Saturday, January 21, 2012

Leading Costa Rican LGBT-rights activist Abelardo Araya dies at 42


Abelardo Araya, one of the leading LGBT-rights advocates in Latin America, has passed away at 42 years of age.

Friends and relatives found Araya dead at his apartment on Thursday after not hearing from him for a couple of days. Police have ruled out foul play and believe that he died of a heart attack. Araya had recently spent a few weeks at a local hospital for ailments related to high blood pressure, heart problems and diabetes.

La Nación says that Araya developed his thirst for activism while living in Ecuador in the 1990's. When he returned to Costa Rica in 1998 he became the coordinator of a program offering support to parents and relatives of gay and lesbian children at the Latin American Health Prevention and Education Institute.

He would later launch Movimiento Diversidad (the Diversity Movement), a non profit LGBT-rights organization which sought to visibilize the Costa Rican LGBT community and increase its political power.

Speaking to Telenoticias 7, Marco Castillo, the organization's attorney and a close friend of Araya's said that while members of the LGBT community already had begun to organize, Araya was the first person in Costa Rica to organize public LGBT conferences and offer invitations to media to cover the events.

Araya had last appeared on Telenoticias 7 on December 29th when he announced that members of the LGBT community would provide entertainment to the public during the end of the year bullfighting ceremonies. Yet another way that Movimiento Diversidad sought to give the community a public face.

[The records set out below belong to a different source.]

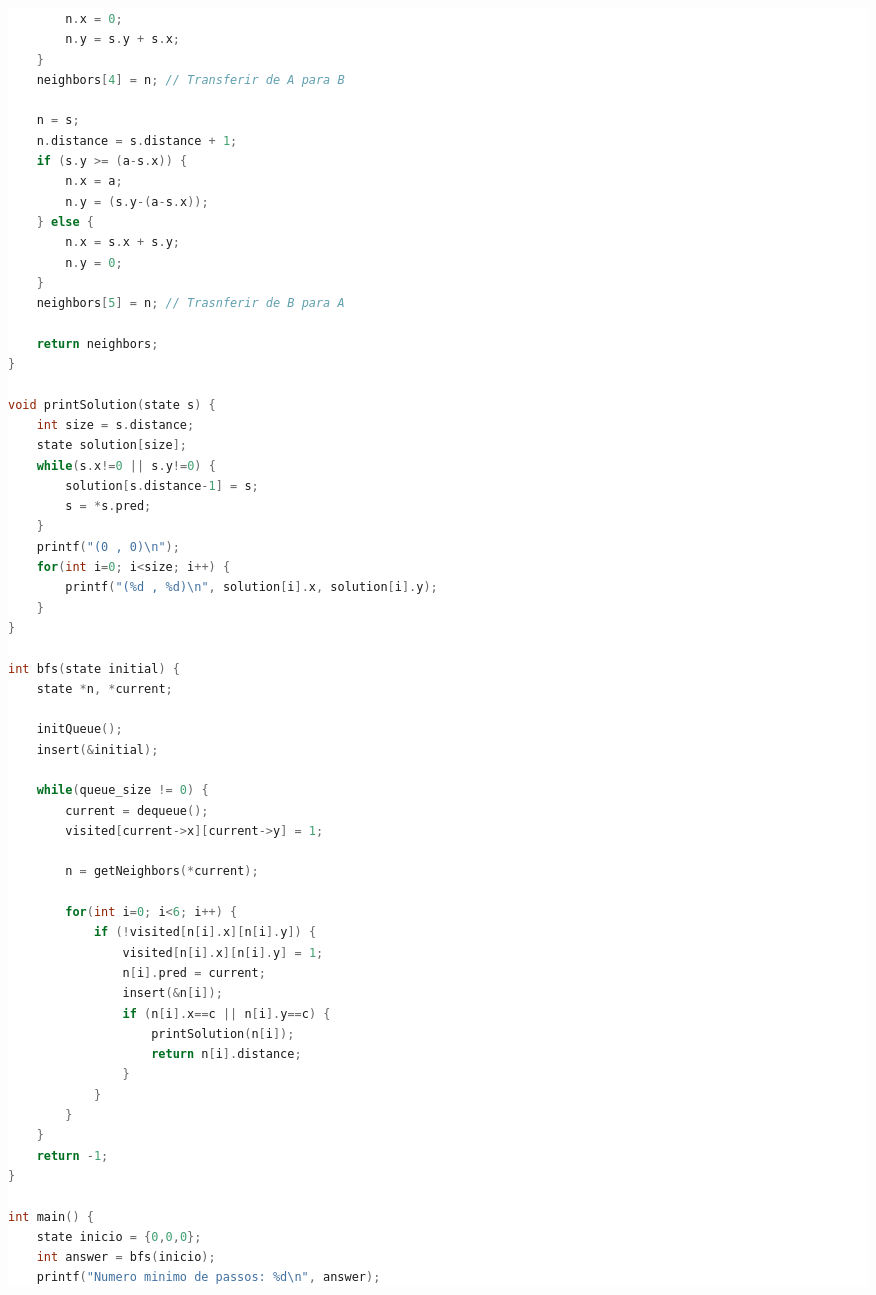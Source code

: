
 ```c
        n.x = 0;
        n.y = s.y + s.x;
    }
    neighbors[4] = n; // Transferir de A para B

    n = s;
    n.distance = s.distance + 1;
    if (s.y >= (a-s.x)) {
        n.x = a;
        n.y = (s.y-(a-s.x));
    } else {
        n.x = s.x + s.y;
        n.y = 0;
    }
    neighbors[5] = n; // Trasnferir de B para A

    return neighbors;
}

void printSolution(state s) {
    int size = s.distance;
    state solution[size];
    while(s.x!=0 || s.y!=0) {
        solution[s.distance-1] = s;
        s = *s.pred;
    }
    printf("(0 , 0)\n");
    for(int i=0; i<size; i++) {
        printf("(%d , %d)\n", solution[i].x, solution[i].y);
    }
}

int bfs(state initial) {
    state *n, *current;

    initQueue();
    insert(&initial);

    while(queue_size != 0) {
        current = dequeue();
        visited[current->x][current->y] = 1;

        n = getNeighbors(*current);

        for(int i=0; i<6; i++) {
            if (!visited[n[i].x][n[i].y]) {
                visited[n[i].x][n[i].y] = 1;
                n[i].pred = current;
                insert(&n[i]);
                if (n[i].x==c || n[i].y==c) {
                    printSolution(n[i]);
                    return n[i].distance;
                }
            }
        }
    }
    return -1;
}

int main() {
    state inicio = {0,0,0};
    int answer = bfs(inicio);
    printf("Numero minimo de passos: %d\n", answer);
```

One of Araya's biggest political battles was promoting the legal recognition of same-sex partnership rights.  In 2006, several legislative leaders sought his counsel in authoring a bill that would make civil unions legal for same-sex couples in Costa Rica. Several versions of the bill have been drafted but have failed to get much traction to this date.

In May of 2011, Movimiento Diversidad also provided support for two gay couples who went to court and demanded the right to marry. The court ruled against the couples but the action drew so much attention that Costa Rican President Laura Chinchilla was put on the spot.

Chinchilla, who had ran on a "family values" platform and had previously spoken against same-sex partnership rights, stunned everyone when she said she would actually not be opposed to the legalization of same-sex marriages in her country.

In December, 20 legislators sent President Chinchilla a letter asking her to be the lead sponsor of a same-sex civil union bill. She turned them down saying that her job as a president was to focus on the country's economy and public safety.

Former Costa Rican José Meino del Rio, one of the sponsors of the 2006 civil unions bill, showed up at yesterday's wake to talk about the integral part that Araya played in moving these bills forward.  Addressing Araya's mother directly, Meino del Rio spoke of the hateful homophobic insults her son had endured from the religious right.
The [2006] bill and others that have been introduced since then have created a national debate in which we heard, in effect, the voice of hate from the religious leadership. Pay it no mind, Mrs. Araya.  Have no doubt that wherever [Abelardo] is, he is looking at us. And, from there, he is saying "Have faith! Push forward! Do not let them win, do not give up! Let my death not be forgotten as an example because no one dies as long as someone remembers you'.
Tico Bears, of which Araya was a proud member, posted a video of Meino del Rio's remarks which I have excerpted above.


Even after death, homophobia in media: On a related matter, as news of Araya's death hit social media yesterday, people on Twitter were outraged by a story on Araya's passing posted without a byline in a Costa Rican MSN News affiliate.

The post, which has since been removed but can be read in a cached version here, was shocking in its homophobic insensitivity.

Saying that Araya had spent years fighting for "the so-called rights a same sex couple could enjoy," the writer chalked up his recent ailments as "just one additional problem that added to his suffering."

He goes on: "Araya had already spent more than ten years leading of these kind of people, a group that has grown larger than it ever should as the days go by; nevertheless, even though it's all sorrow to them, they will have to let the days pass and then sit down to figure out who might become the new captain of their Love Boat."

Kölbi, The cell company that runs the MSN News page on which the article was posted later apologized and said that the site had inadvertently reproduced content from a separate site not affiliated with the cell brand of MSN News.

"Kölbi reiterates the respect we have for sexual diversity and expresses our deep sense of solidarity with Mr. Araya's friends and family," said a statement from the company, "Kölbi commits itself to give absolute respect to sexual diversity, as it has done in the past, on the basis of the corporate guidelines of our parent company, the Costa Rican Institute of Electricity."

I have a feeling that Araya would be proud that, even in death, his legacy would lead to a national company restating their commitment to respect the LGBT community in his country.

Rest in peace, Abelardo.

UPDATE: Tuanix Interactive Media, which provides content for Kölbi, has released their own statement apologizing to the Araya family, to Kölbi and to MSN for the homophobic column.  They have announced that the author of the piece, Walter Carrera, was fired on the spot on the same day the company became aware of the column he had authored.